Rather than rush forward with investments, this year more respondents seem to be pondering their next best moves, including turning to third-party logistics (3PL) providers for help.

American Truck Research Group’s (PRG) annual survey, conducted in January of 2019, found that 32% of respondents were proceeding with investments given the state of the economy, down from a 42% response to the same question last year. That 32% level is more in line with the 35% for the “proceeding with investments” response in 2017 and above the 28% in 2016.

2019 Respondent Demographics

American Truck Research Group’s (PRG) e-mail survey questionnaire was sent to readers of Logistics Management and Modern Materials Handling in December 2018 and January of 2019, yielding 246 qualified respondents. The respondents were from sites whose primary activity is manufacturing (32%), warehousing and distribution (30%), or corporate headquarters (27%), as well as warehousing supporting and other. The median revenue of responding companies is $84 million, while the average is $324 million.

Qualified respondents—managers and personnel involved in the purchase decision process for materials handling solutions—hold influence over an average of 130,335 sq. ft. of DC space. Respondents were spread across multiple verticals. The most common were: industrial machinery, food and beverage, wholesale trade, automotive or transportation equipment, retail trade, and warehousing services.

Other 2019 highlights include:

  • Those taking a “wait-and-see” approach on materials handling investments and related technologies was at 34% this year, up from 29% last year.
  • When asked about spending for the next two years to three years, the outlook remains positive and steady. This year, 42% said they will spend the same amount over the next two years to three years, just 1% less than last year, and 53% expect increased spending, which is 1% higher than last year.
  • When asked about specific spending categories under evaluation over the next 12 months, 16% cited 3PL services, up by 6% from last year. Other similar questions about use of 3PLs also showed increased interest in tapping outside help.

In effect, most DC operators know they need to continue to invest in equipment, systems as well as infrastructure to meet growth and fulfillment demands, but more of them are turning to outside help.

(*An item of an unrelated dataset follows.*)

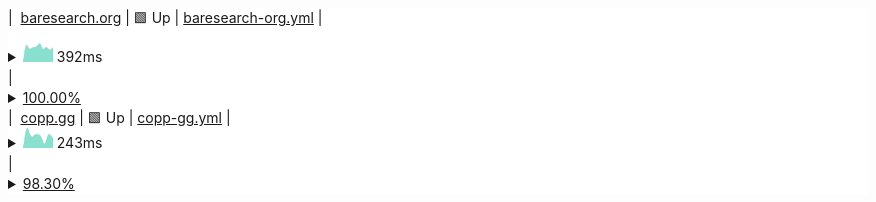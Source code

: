 | <img alt="" src="https://icons.duckduckgo.com/ip3/baresearch.org.ico" height="13"> [baresearch.org](https://baresearch.org) | 🟩 Up | [baresearch-org.yml](https://github.com/searxng/searx-instances-uptime/commits/HEAD/history/baresearch-org.yml) | <details><summary><img alt="Response time graph" src="./graphs/baresearch-org/response-time-week.png" height="20"> 392ms</summary></details> | <details><summary><a href="https://uptime.searxng.org/history/baresearch-org">100.00%</a></summary></details>
| <img alt="" src="https://icons.duckduckgo.com/ip3/copp.gg.ico" height="13"> [copp.gg](https://copp.gg) | 🟩 Up | [copp-gg.yml](https://github.com/searxng/searx-instances-uptime/commits/HEAD/history/copp-gg.yml) | <details><summary><img alt="Response time graph" src="./graphs/copp-gg/response-time-week.png" height="20"> 243ms</summary></details> | <details><summary><a href="https://uptime.searxng.org/history/copp-gg">98.30%</a></summary></details>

However, this year’s more hesitant outlook isn’t borne out of business pessimism—it likely reflects a more measured approach to figuring out the right mix of investments to keep pace with requirements, while weighing decisions against uncertainties in areas like global trade.

“The climate is mostly optimistic, but there’s some caution out there,” says Donald Derewecki, a senior consultant with St. Onge Company, a supply chain engineering and consulting firm that assists our research team in this annual study. “Overall, there’s continued optimism projected in 2019.”

Both Derewecki and Norm Saenz, a managing director with St. Onge, see findings such as increased interest in 3PLs as mirroring what they see in their client base—companies under pressure to keep up with order volumes, e-commerce fulfilment complexities, and market constraints such as the rising cost of warehouse space and an extremely tight labor market.

“Companies have been trying their hardest to improve on their systems and efficiencies and they’re spending money, but it just feels like there continues to be an increase in what they’re being asked to be able handle,” says Saenz. “As a result, there’s a bit of hesitancy on what to do next, with more people turning to 3PLs to get service level improvements or reach new markets.”

Overall spend

Spend-related findings from the 2019 survey were generally more guarded than 2018; however, last year was an extremely strong year for spending. For example, those “proceeding with investments”—at 32%—was back to the level of two or three years ago, while those saying they are “holding off on investments” this year stood at 15%—higher than last year’s 9%, but 1% lower than 2017 and 6% lower than 2016.

Similarly, this year’s 34% that are taking a “wait-and-see” approach is 5% higher than in 2018, but lower than the 35% in 2017.

When asked how spending on materials handling for the year that just ended compared to the previous year (2018 vs. 2017), 42% said it increased, up from 38% the year before, while 46% said it stayed about the same (down from 51%) and 12% said it decreased (up from 11%).

Regarding 2019 spending on materials handling vs. 2018, 37% expect an increase, whereas last year (2018 vs. 2017) 40% expected an increase. Additionally, 54% expect spending to stay level, which is 3% higher than last year. When those who indicated an increase or decrease in 2019 were asked how much the change would be, the median increase was 25%, while the median decrease was 15%.

It may be that last year was just a particularly bullish year for the survey’s spending outlook, and now a bit more caution is taking hold. Possible reasons for a more cautious outlook, notes Derewecki, include factors like the unsettled global trade picture. “Recent stock market volatility, questions about trade policies, and change in the political climate are likely causing some uncertainties around the future direction of the economy,” he says.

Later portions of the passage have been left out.